Comali. When the public policy you sell to double.

By: Carlos Dragonné

Few days ago I talked about the encounter Directed at Field of Mars, and we were talking of this matter of the impulse to the mexican cuisine that seems to be suddenly saturated with festivals that navigating in a sea full of proposals that are lost if not used properly. I have mixed emotions for the most recent festival that we are and that is that while I see an important support to some independent producers, I also see that the organizers put out of the reach of a large part of the population. I understand that I say that you can charge what you want when the event is private or an NGO, such as Flavors Polanco or Flavors of Mexico City. But when the event is born of a National Policy of the Federal Government, the thing changes. So I will try to be as objective as possible and les platicaré the good, the bad and the worst. This week we went to Comali.

The first and most important is that at any festival that present to cooks of every state of the guest country -all, or regions, as you decide – you will always have my vote. Comali is no exception to that rule. The gigantic space in which were almost all of the states represented, some with more booths than others, invites to what gastronomy should be about in terms of coexistence: being with family, in holy peace, enjoyment whole. At a time of the country in which it must be remembered that the spaces are ours, always cheers you on how to achieve it.

The pavilion of Sagarpa, for example, is something that one is expected to repeat no matter the color of whoever comes to the Presidency this year, because it focuses the effort of local producers and independent to publicize the product you are armando. Craft beer, honey and mezcals is what will hit me nothing more to go down there. And it is important to highlight that, unlike other festivals, here is given an important place, a prominent and worthy of what they represent. So there’s another plus point for Comali.

If we go into detail in the experience, the reality is that it’s always nicer to be able to take a glass of red wine Izadi , while you are seeing new faces in our kitchen and recognizing friends as Daniel Ovadiah or Fernando Figueroa, who were representing Knot Black and The Mirasoles respectively with dishes that may well be the only thing that was served at the event and I would not have complained about anything.

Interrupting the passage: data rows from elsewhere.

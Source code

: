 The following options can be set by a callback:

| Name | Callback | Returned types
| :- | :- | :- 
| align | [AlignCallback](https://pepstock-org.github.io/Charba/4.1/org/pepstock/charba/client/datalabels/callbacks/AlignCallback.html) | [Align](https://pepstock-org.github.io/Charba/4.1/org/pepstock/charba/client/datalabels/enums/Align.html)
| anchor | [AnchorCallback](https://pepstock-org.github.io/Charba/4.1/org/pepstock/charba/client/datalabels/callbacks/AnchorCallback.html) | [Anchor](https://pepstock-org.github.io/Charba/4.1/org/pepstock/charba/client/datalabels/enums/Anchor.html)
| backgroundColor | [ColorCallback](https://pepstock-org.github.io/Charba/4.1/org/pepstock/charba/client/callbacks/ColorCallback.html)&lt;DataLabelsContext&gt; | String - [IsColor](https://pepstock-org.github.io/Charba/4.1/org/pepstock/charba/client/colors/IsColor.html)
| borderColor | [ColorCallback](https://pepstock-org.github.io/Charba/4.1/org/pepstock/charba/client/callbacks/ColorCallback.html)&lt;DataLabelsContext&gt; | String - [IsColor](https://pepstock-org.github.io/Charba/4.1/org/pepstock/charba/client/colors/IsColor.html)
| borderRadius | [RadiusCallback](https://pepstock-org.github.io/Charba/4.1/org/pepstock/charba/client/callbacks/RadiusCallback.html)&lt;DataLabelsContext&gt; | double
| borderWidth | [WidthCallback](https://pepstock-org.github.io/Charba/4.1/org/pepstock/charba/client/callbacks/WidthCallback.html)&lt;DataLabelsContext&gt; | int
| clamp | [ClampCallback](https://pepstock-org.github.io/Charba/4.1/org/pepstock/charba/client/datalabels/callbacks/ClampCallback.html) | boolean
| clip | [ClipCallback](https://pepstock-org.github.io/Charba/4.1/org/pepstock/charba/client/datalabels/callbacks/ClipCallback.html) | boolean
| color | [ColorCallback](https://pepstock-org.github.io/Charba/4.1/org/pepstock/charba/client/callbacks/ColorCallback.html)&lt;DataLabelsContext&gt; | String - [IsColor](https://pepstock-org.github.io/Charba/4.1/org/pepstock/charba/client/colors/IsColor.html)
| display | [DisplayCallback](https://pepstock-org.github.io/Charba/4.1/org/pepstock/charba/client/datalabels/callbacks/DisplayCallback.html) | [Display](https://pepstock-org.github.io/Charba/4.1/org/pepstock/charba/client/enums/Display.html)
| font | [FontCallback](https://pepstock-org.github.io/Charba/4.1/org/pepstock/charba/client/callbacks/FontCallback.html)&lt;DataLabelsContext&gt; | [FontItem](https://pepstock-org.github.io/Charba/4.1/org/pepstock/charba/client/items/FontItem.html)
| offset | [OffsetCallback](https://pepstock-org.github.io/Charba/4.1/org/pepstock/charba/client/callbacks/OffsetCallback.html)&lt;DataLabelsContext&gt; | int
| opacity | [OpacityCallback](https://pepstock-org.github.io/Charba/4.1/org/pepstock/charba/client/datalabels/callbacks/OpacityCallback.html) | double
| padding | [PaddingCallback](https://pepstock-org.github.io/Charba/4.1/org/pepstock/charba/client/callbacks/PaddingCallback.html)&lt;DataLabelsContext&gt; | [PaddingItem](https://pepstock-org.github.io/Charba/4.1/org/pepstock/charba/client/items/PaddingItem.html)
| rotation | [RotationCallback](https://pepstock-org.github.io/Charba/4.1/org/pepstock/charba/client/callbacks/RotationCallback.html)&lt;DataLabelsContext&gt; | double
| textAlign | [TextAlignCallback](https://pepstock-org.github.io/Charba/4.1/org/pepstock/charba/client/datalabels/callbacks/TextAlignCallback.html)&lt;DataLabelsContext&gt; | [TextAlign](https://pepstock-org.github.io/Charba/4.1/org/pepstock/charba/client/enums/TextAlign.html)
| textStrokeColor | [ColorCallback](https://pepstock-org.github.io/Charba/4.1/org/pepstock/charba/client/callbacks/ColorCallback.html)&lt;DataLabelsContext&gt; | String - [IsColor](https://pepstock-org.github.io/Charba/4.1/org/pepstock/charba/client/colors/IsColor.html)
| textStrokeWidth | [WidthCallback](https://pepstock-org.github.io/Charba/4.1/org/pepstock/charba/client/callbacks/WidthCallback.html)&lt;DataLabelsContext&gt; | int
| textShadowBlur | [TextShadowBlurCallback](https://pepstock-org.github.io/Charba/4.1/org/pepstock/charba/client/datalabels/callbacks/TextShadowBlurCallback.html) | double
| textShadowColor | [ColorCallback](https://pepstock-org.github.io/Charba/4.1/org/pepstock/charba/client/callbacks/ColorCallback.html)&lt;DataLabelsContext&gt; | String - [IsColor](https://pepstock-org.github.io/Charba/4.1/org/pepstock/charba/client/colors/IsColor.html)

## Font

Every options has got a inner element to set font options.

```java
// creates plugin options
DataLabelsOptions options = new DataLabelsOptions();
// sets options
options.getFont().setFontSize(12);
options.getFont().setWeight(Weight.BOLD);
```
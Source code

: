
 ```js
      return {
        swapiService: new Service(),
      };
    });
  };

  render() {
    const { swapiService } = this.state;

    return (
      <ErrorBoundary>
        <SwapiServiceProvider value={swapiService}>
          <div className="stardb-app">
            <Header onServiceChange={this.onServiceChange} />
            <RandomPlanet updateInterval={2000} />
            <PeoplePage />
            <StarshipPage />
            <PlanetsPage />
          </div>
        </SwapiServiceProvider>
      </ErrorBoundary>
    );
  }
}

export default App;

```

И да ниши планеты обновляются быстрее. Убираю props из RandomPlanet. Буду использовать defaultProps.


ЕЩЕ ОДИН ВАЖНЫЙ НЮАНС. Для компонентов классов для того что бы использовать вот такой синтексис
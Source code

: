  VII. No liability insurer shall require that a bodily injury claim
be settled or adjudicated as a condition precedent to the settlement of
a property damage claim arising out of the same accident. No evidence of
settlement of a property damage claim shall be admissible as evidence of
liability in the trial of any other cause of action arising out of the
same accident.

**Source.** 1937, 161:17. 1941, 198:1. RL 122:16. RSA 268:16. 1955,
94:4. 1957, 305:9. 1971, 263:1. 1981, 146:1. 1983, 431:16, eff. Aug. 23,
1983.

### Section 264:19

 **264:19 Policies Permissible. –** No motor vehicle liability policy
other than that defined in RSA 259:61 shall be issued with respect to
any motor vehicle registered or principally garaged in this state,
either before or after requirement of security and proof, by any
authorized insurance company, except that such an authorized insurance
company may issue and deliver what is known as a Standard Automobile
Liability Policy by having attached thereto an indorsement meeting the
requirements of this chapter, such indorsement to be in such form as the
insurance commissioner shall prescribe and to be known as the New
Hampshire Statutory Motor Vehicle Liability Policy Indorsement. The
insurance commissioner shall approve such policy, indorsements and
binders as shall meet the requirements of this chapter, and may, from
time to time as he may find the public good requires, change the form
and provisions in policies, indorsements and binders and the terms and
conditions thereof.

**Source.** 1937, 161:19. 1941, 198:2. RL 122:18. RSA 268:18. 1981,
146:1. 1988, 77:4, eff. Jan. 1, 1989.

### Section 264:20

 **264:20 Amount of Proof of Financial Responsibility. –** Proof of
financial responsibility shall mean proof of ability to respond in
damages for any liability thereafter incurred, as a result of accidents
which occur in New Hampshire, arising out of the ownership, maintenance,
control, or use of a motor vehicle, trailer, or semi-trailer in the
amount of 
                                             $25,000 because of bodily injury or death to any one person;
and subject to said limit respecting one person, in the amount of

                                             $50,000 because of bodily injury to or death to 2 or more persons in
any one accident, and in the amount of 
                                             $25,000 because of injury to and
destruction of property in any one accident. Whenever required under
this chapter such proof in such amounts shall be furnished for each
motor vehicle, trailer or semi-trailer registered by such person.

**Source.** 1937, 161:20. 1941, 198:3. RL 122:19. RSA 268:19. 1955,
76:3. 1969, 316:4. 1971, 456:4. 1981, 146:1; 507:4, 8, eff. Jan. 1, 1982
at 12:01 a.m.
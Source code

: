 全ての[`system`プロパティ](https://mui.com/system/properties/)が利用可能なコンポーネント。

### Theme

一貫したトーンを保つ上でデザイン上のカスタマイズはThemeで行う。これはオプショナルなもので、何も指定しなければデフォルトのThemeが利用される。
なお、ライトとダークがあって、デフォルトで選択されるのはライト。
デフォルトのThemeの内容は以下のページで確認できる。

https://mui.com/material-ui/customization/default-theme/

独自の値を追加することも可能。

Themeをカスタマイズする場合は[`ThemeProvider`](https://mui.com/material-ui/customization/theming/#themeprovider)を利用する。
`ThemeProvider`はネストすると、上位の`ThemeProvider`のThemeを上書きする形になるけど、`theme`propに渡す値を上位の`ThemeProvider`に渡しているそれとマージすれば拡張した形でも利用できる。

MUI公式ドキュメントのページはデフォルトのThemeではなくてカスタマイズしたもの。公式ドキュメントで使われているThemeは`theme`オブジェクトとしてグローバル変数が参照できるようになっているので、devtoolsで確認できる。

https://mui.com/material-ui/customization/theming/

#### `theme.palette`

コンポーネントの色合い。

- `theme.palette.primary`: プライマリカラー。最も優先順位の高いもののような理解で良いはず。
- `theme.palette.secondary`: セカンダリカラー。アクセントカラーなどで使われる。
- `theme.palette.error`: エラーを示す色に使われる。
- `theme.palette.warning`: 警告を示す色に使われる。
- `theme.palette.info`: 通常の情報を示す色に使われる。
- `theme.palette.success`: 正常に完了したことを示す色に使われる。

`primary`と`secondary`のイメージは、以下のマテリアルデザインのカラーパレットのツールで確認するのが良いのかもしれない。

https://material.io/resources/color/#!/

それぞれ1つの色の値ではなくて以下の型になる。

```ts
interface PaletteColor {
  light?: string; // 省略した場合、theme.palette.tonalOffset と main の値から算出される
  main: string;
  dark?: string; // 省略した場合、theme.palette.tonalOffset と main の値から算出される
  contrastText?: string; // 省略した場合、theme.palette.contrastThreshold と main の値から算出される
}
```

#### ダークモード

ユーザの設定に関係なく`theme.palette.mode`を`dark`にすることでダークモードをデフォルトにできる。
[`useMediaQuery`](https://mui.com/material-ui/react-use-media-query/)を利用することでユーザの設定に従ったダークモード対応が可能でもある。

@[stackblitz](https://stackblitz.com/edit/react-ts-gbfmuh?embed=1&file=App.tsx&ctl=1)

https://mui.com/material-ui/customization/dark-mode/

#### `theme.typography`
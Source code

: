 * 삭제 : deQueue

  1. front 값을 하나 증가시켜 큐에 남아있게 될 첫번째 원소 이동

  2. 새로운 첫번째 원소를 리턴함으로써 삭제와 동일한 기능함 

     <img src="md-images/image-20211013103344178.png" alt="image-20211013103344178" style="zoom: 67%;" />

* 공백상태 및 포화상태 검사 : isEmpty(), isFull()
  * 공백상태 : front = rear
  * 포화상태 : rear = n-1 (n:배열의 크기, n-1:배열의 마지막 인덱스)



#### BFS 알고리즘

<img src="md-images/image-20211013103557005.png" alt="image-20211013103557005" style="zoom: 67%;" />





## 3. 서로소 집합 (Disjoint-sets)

However, not everything is caravans for the Festival. I have never been niggardly in demanding that things be free. Even on more than one occasion we have spoken of to give the right dimension and cost, cooks, and projects. But as with everything, context is important. And here we are talking of a Public Policy. So, when you start to do the math, these no longer come out. The cost of entry is $200 pesos, just for entering you walk into a space that is, of source, public. But that’s súmenle each dish to prove it costs them an average of 100 pesos, because the prices ranging from 50 up to 200 pesos depending on the location, stand or proposal that decide to enjoy.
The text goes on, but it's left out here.